South Africa Is a Warning
This essay is part of The Great Migration, a series by Lydia Polgreen exploring how people are moving around the world today. When people in the rich world imagine a migrant from the poor world, I suspect the image conjured is that of a desperately …
This essay is part of The Great Migration, a series by Lydia Polgreen exploring how people are moving around the world today.
When people in the rich world imagine a migrant from the poor world, I suspect the image conjured is that of a desperately impoverished person with no marketable skills who will travel any distance and brave any risk to grab an unearned fistful of Western wealth.
But the truth is that a migrant is much more likely to look like a man I met last year named Fikre Gebrie Orebo. Growing up in a fertile but deeply impoverished southern region of Ethiopia, he had dreamed of attending university to become an engineer. But he was the firstborn son, and his family depended on him to start working immediately. And so he hit the road, leaving his hometown and heading to the capital, Addis Ababa. He found work as a laborer, digging foundations by hand and moving stones on construction sites.
It didn’t take long for him to realize he’d need to keep moving. The brutal work paid little, and there were few opportunities for young men like him. The government was dominated by a northern ethnic elite that shunned his southern tribe. The last straw came when the government started rounding up young men to send them to fight an ill-advised war with Eritrea. Orebo feared that southerners like him would be used as cannon fodder in a pointless conflict.
But when he finally set off on his cross-border journey, he didn’t head north, toward Europe, or try to somehow get to the distant, prosperous lands of North America, where hundreds of thousands of Ethiopians have settled.
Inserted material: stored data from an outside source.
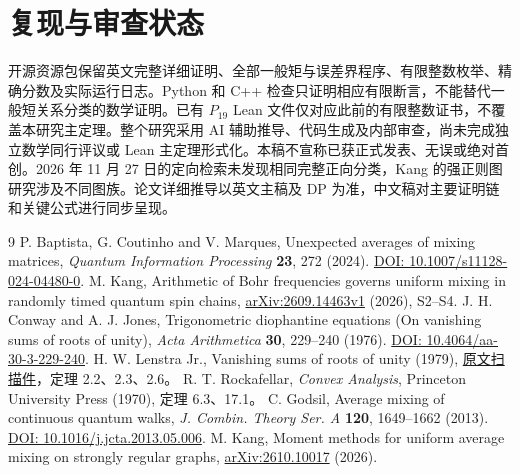 \documentclass[UTF8,fontset=none,11pt]{ctexart}
\begin{document}
\section{复现与审查状态}
开源资源包保留英文完整详细证明、全部一般矩与误差界程序、有限整数枚举、精确分数及实际运行日志。Python 和 C++ 检查只证明相应有限断言，不能替代一般短关系分类的数学证明。已有 $P_{19}$ Lean 文件仅对应此前的有限整数证书，不覆盖本研究主定理。整个研究采用 AI 辅助推导、代码生成及内部审查，尚未完成独立数学同行评议或 Lean 主定理形式化。本稿不宣称已获正式发表、无误或绝对首创。2026 年 11 月 27 日的定向检索未发现相同完整正向分类，Kang 的强正则图研究\cite{kang2}涉及不同图族。论文详细推导以英文主稿及 DP 为准，中文稿对主要证明链和关键公式进行同步呈现。
\begin{thebibliography}{9}\small
{} P. Baptista, G. Coutinho and V. Marques, Unexpected averages of mixing matrices, \emph{Quantum Information Processing} \textbf{23}, 272 (2024). \href{https://doi.org/10.1007/s11128-024-04480-0}{DOI: 10.1007/s11128-024-04480-0}.
 M. Kang, Arithmetic of Bohr frequencies governs uniform mixing in randomly timed quantum spin chains, \href{https://arxiv.org/abs/2609.14463}{arXiv:2609.14463v1} (2026), S2--S4.
 J. H. Conway and A. J. Jones, Trigonometric diophantine equations (On vanishing sums of roots of unity), \emph{Acta Arithmetica} \textbf{30}, 229--240 (1976). \href{https://doi.org/10.4064/aa-30-3-229-240}{DOI: 10.4064/aa-30-3-229-240}.
 H. W. Lenstra Jr., Vanishing sums of roots of unity (1979), \href{https://pub.math.leidenuniv.nl/~lenstrahw/PUBLICATIONS/1979d/art.pdf}{原文扫描件}，定理 2.2、2.3、2.6。
 R. T. Rockafellar, \emph{Convex Analysis}, Princeton University Press (1970), 定理 6.3、17.1。
 C. Godsil, Average mixing of continuous quantum walks, \emph{J. Combin. Theory Ser. A} \textbf{120}, 1649--1662 (2013). \href{https://doi.org/10.1016/j.jcta.2013.05.006}{DOI: 10.1016/j.jcta.2013.05.006}.
 M. Kang, Moment methods for uniform average mixing on strongly regular graphs, \href{https://arxiv.org/abs/2610.10017}{arXiv:2610.10017} (2026).
\end{thebibliography}
\end{document}
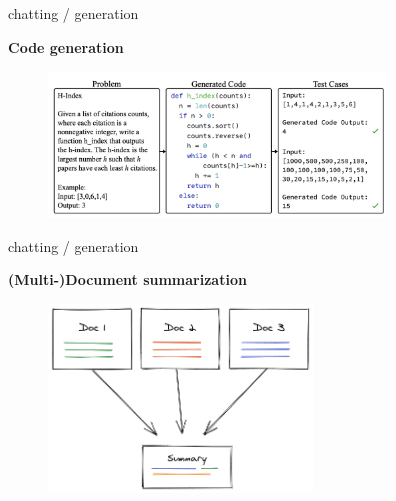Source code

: \begin{vbframe}{chatting / generation}

\vfill
	
\textbf{Code generation}

\begin{figure}
	\centering
		\includegraphics[width = 9cm]{figure/code-generation.png}\\ 
\end{figure}

\vfill

\end{vbframe}


\begin{vbframe}{chatting / generation}

\vfill
	
\textbf{(Multi-)Document summarization}

\begin{figure}
	\centering
		\includegraphics[width = 7cm]{figure/mds-diagram.png}\\ 
\end{figure}

\vfill

\end{vbframe}


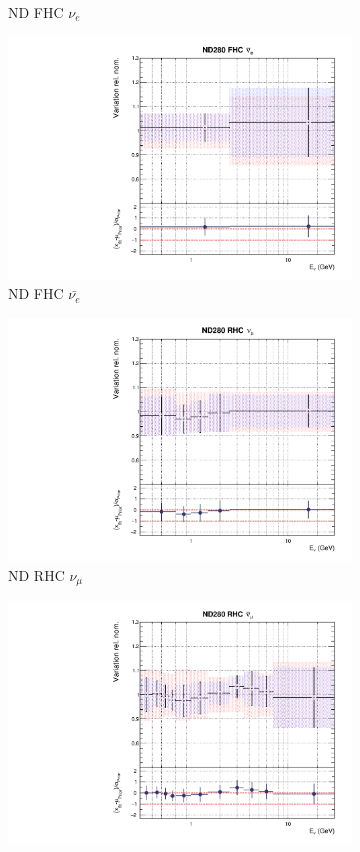 \begin{figure}[t]
\begin{subfigure}{0.42\textwidth}
  \caption{ND FHC $\nu_e$}
\end{subfigure}
\begin{subfigure}{0.42\textwidth}
  \centering
  \includegraphics[width=0.75\linewidth]{figs/rhcmpdat248flux_3}
  \caption{ND FHC $\bar{\nu_{e}}$}
\end{subfigure}
\begin{subfigure}{0.42\textwidth}
  \centering
  \includegraphics[width=0.75\linewidth]{figs/rhcmpdat248flux_4}
  \caption{ND RHC $\nu_{\mu}$}
\end{subfigure}
\begin{subfigure}{0.42\textwidth}
  \centering
  \includegraphics[width=0.75\linewidth]{figs/rhcmpdat248flux_5}

\end{subfigure}
\end{figure}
He set his sights on Kenya, his country’s neighbor to the south, where he found a job in a cafe, then farther south still, to South Africa, sub-Saharan Africa’s biggest economy, where he had heard that an enterprising young person could make a prosperous life.
There, he told me, he was granted asylum as a member of a persecuted minority, and he ultimately settled in Heidelberg, a town about an hour’s drive southeast of Johannesburg. Finally, his dreams came to life. He built a successful business, a pair of convenience stores, known locally as spaza shops, in the nearby Black township of Ratanda. He married a young South African woman, and they are raising their children in a comfortable, suburban-style home. He has long sent money home to Ethiopia, supporting his siblings while they were in school and helping to build a house for his father, who had been a farmer, to enjoy a comfortable retirement.